TASK ITEM — All that is needed is every line of the listing below that has "with".

[MATERIAL PROVIDED]

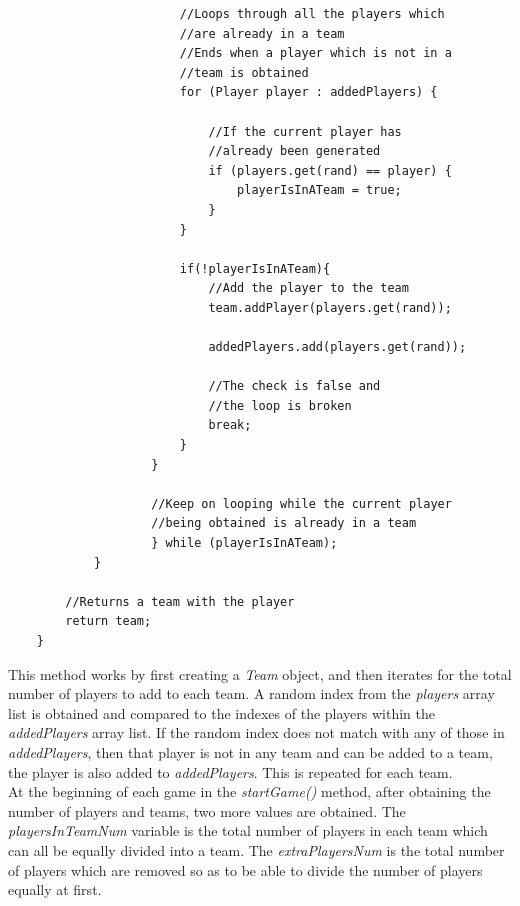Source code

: \documentclass[a4paper,12pt]{extarticle}
\begin{document}
\begin{lstlisting}
                        //Loops through all the players which 
                        //are already in a team
                        //Ends when a player which is not in a 
                        //team is obtained
                        for (Player player : addedPlayers) {

                            //If the current player has 
                            //already been generated
                            if (players.get(rand) == player) {
                                playerIsInATeam = true;
                            }
                        }

                        if(!playerIsInATeam){
                            //Add the player to the team
                            team.addPlayer(players.get(rand));

                            addedPlayers.add(players.get(rand));

                            //The check is false and 
                            //the loop is broken
                            break;
                        }
                    }

                    //Keep on looping while the current player 
                    //being obtained is already in a team
                    } while (playerIsInATeam);
            }

        //Returns a team with the player
        return team;
    }
\end{lstlisting}
\vspace{4mm}

\noindent This method works by first creating a \textit{Team} object, and then iterates for the total number of players to add to each team. A random index from the \textit{players} array list is obtained and compared to the indexes of the players within the \textit{addedPlayers} array list. If the random index does not match with any of those in \textit{addedPlayers}, then that player is not in any team and can be added to a team, the player is also added to \textit{addedPlayers}. This is repeated for each team.\\


\noindent At the beginning of each game in the \textit{startGame()} method, after obtaining the number of players and teams, two more values are obtained. The \textit{playersInTeamNum} variable is the total number of players in each team which can all be equally divided into a team. The \textit{extraPlayersNum} is the total number of players which are removed so as to be able to divide the number of players equally at first. 
\end{document}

[/MATERIAL PROVIDED]

EXERCISE ANSWER —
        //Returns a team with the player
\noindent This method works by first creating a \textit{Team} object, and then iterates for the total number of players to add to each team. A random index from the \textit{players} array list is obtained and compared to the indexes of the players within the \textit{addedPlayers} array list. If the random index does not match with any of those in \textit{addedPlayers}, then that player is not in any team and can be added to a team, the player is also added to \textit{addedPlayers}. This is repeated for each team.\\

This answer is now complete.